Tra l’altro, un debito tanto elevato «non aiuta ad accelerare la crescita, anche per questo è necessario ridurlo», ha ricordato Messina. Si tratta di una priorità che però richiede un intervento sistemico sullo stock. Che fare? Da tempo Messina suggerisce una soluzione che coinvolge gli asset immobiliari di proprietà pubblica il cui valore complessivo viene stimato non meno di mille miliardi. «Una parte di essi, in particolari quelli di proprietà di enti locali – è l’idea del banchiere – potrebbe contribuire a dare vita a fondi immobiliari locali dotati di un incentivo fiscale analogo a quello dei Pir». Delineato per la prima volta nel settembre 2018, il piano di Messina è stato riproposto durante l’evento Obbligati a Crescere. In breve, tutto ruota attorno alla valorizzazione di parte del patrimonio immobiliare disponibile di proprietà dei Comuni, il cui valore totale è di circa 215 miliardi. Sarebbe un’occasione propizia di investimento anche per le famiglie italiane «potenzialmente interessate – ha spiegato Messina – a investire in cose che possono toccare e che vedono ogni giorno, con la prospettiva di rendimenti non disprezzabili».
LE CARATTERISTICHE
Da anni infatti si evidenzia l’opportunità di una gestione del patrimonio pubblico orientata all’efficienza, al risparmio e alla valorizzazione. Ma finora i risultati sono stati modesti sia in termini di ricavi che di razionalizzazione degli spazi. Come rimediare? Ci sono varie modalità. Per esempio, ogni singola amministrazione locale potrebbe costituire un Fondo aperto con lo specifico scopo di valorizzare gli immobili di proprietà. Questo Fondo acquisterebbe tali immobili, valorizzandoli e gestendoli in modo efficiente. Per immobili di particolare pregio e magari con localizzazione strategica, attualmente sede di uffici e sportelli della Pa, si possono poi ipotizzare percorsi specifici di valorizzazione. Il collocamento del Fondo – il cui ricavato sarebbe destinato a ridurre il debito complessivo – farebbe infine partecipi i cittadini del destino di quegli immobili. Si potrebbe inoltre dare luogo a più tranche della stessa emissione per consentire acquisti progressivi degli immobili, mentre i cittadini-investitori verrebbero incentivati all’acquisto di quote del Fondo con esenzioni fiscali.

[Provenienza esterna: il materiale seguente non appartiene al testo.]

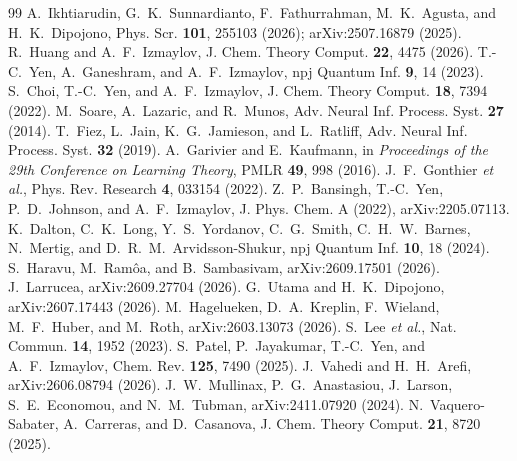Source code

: \documentclass[aps,pra,reprint,superscriptaddress,nofootinbib]{revtex4-2}
\begin{document}
\begin{thebibliography}{99}
 A.~Ikhtiarudin, G.~K.~Sunnardianto, F.~Fathurrahman, M.~K.~Agusta, and H.~K.~Dipojono, Phys. Scr. \textbf{101}, 255103 (2026); arXiv:2507.16879 (2025).
 R.~Huang and A.~F.~Izmaylov, J. Chem. Theory Comput. \textbf{22}, 4475 (2026).
 T.-C.~Yen, A.~Ganeshram, and A.~F.~Izmaylov, npj Quantum Inf. \textbf{9}, 14 (2023).
 S.~Choi, T.-C.~Yen, and A.~F.~Izmaylov, J. Chem. Theory Comput. \textbf{18}, 7394 (2022).
 M.~Soare, A.~Lazaric, and R.~Munos, Adv. Neural Inf. Process. Syst. \textbf{27} (2014).
 T.~Fiez, L.~Jain, K.~G.~Jamieson, and L.~Ratliff, Adv. Neural Inf. Process. Syst. \textbf{32} (2019).
 A.~Garivier and E.~Kaufmann, in \textit{Proceedings of the 29th Conference on Learning Theory}, PMLR \textbf{49}, 998 (2016).
 J.~F.~Gonthier \textit{et al.}, Phys. Rev. Research \textbf{4}, 033154 (2022).
 Z.~P.~Bansingh, T.-C.~Yen, P.~D.~Johnson, and A.~F.~Izmaylov, J. Phys. Chem. A (2022), arXiv:2205.07113.
 K.~Dalton, C.~K.~Long, Y.~S.~Yordanov, C.~G.~Smith, C.~H.~W.~Barnes, N.~Mertig, and D.~R.~M.~Arvidsson-Shukur, npj Quantum Inf. \textbf{10}, 18 (2024).
 S.~Haravu, M.~Ram\^oa, and B.~Sambasivam, arXiv:2609.17501 (2026).
 J.~Larrucea, arXiv:2609.27704 (2026).
 G.~Utama and H.~K.~Dipojono, arXiv:2607.17443 (2026).
 M.~Hagelueken, D.~A.~Kreplin, F.~Wieland, M.~F.~Huber, and M.~Roth, arXiv:2603.13073 (2026).
 S.~Lee \textit{et al.}, Nat. Commun. \textbf{14}, 1952 (2023).
 S.~Patel, P.~Jayakumar, T.-C.~Yen, and A.~F.~Izmaylov, Chem. Rev. \textbf{125}, 7490 (2025).
 J.~Vahedi and H.~H.~Arefi, arXiv:2606.08794 (2026).
 J.~W.~Mullinax, P.~G.~Anastasiou, J.~Larson, S.~E.~Economou, and N.~M.~Tubman, arXiv:2411.07920 (2024).
 N.~Vaquero-Sabater, A.~Carreras, and D.~Casanova, J. Chem. Theory Comput. \textbf{21}, 8720 (2025).
\end{thebibliography}
\end{document}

Di fronte a una simile proposta, i mercati finanziari percepirebbero l’avvio di un sentiero di rientro virtuoso del debito pubblico e sconterebbero il minor rischio accontentandosi di una redditività meno esasperata; si realizzerebbe anche uno stimolo all’economia indotto dalla crescita degli investimenti locali, con un particolare beneficio per il settore dell’edilizia.
Secondo proiezioni prudenziali e in regime di collaborazione con gli enti territoriali, con il piano Messina è possibile ipotizzare nei primi 5 anni incassi per 100 miliardi, che potrebbero ridurre in maniera significativa l’indebitamento degli stessi enti: uno shock per i mercati e per lo spread, che per il solo effetto-annuncio potrebbe perdere in poche battute anche 100 punti base, riportando il costo del debito italiano entro ambiti di gran lunga meno punitivi.